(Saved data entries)
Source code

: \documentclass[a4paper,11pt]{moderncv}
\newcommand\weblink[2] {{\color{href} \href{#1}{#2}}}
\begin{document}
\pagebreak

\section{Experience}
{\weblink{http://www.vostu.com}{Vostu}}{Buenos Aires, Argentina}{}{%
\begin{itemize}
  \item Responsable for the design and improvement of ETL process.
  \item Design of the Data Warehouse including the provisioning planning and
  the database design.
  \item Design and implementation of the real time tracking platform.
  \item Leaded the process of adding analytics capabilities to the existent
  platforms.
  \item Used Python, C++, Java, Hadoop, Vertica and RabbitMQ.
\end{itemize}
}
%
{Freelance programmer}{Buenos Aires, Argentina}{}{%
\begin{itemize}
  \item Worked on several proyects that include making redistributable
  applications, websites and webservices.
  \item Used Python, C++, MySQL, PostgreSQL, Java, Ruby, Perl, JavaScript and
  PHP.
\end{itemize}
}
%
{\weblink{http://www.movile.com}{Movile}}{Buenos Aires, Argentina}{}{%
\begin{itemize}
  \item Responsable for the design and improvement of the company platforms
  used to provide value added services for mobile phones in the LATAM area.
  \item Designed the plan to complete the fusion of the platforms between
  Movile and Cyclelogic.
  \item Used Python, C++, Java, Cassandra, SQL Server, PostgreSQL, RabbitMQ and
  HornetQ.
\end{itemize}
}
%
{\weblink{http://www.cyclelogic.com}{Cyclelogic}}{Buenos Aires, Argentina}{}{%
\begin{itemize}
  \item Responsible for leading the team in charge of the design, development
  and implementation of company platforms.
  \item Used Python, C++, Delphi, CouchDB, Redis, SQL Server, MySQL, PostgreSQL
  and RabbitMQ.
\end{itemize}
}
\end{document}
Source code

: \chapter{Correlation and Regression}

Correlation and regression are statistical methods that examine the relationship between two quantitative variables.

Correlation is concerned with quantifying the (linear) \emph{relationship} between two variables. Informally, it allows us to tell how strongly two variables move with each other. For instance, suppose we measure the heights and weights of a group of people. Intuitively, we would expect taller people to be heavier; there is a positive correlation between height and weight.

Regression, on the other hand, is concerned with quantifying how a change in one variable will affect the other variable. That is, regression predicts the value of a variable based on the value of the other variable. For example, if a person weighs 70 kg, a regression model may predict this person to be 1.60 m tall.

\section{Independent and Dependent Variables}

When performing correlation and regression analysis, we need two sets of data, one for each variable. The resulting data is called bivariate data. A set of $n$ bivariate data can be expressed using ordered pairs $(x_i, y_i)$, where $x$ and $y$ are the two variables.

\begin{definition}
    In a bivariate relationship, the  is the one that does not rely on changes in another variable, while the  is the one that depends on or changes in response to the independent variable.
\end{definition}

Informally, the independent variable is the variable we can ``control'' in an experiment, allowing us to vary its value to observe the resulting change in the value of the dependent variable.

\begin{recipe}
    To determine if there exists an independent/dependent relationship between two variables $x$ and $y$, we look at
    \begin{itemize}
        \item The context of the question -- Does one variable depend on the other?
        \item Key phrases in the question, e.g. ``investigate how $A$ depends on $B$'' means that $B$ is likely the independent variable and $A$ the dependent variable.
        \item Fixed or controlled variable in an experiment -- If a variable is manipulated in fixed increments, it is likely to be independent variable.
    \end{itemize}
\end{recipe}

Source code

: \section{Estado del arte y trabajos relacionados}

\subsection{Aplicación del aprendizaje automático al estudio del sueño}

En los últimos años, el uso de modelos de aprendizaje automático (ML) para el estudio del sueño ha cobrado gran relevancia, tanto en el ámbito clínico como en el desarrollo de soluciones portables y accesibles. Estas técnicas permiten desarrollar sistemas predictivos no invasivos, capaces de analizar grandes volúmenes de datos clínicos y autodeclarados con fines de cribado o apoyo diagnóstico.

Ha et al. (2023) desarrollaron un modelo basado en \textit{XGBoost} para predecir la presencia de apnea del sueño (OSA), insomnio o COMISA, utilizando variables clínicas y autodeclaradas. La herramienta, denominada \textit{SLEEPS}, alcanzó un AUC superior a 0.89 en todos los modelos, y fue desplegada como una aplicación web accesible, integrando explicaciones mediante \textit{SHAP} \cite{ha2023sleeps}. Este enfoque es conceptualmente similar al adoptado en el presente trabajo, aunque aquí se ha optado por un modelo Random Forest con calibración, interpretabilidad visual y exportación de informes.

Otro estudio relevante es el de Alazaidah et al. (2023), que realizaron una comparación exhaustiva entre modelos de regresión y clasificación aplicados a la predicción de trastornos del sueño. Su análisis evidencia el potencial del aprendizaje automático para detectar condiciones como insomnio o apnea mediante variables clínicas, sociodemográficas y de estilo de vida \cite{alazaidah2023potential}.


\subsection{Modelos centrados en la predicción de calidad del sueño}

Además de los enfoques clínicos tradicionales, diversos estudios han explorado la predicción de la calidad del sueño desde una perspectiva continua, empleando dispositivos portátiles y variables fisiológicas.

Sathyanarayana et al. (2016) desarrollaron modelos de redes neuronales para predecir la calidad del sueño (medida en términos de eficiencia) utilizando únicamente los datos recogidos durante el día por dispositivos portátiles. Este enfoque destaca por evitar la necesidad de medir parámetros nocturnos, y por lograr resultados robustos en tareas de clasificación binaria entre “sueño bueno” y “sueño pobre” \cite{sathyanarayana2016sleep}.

:: Your assignment ::
Working from the entries above, return all lines that contain "quantifying".

:: Answer space ::
Correlation is concerned with quantifying the (linear) \emph{relationship} between two variables. Informally, it allows us to tell how strongly two variables move with each other. For instance, suppose we measure the heights and weights of a group of people. Intuitively, we would expect taller people to be heavier; there is a positive correlation between height and weight.
Regression, on the other hand, is concerned with quantifying how a change in one variable will affect the other variable. That is, regression predicts the value of a variable based on the value of the other variable. For example, if a person weighs 70 kg, a regression model may predict this person to be 1.60 m tall.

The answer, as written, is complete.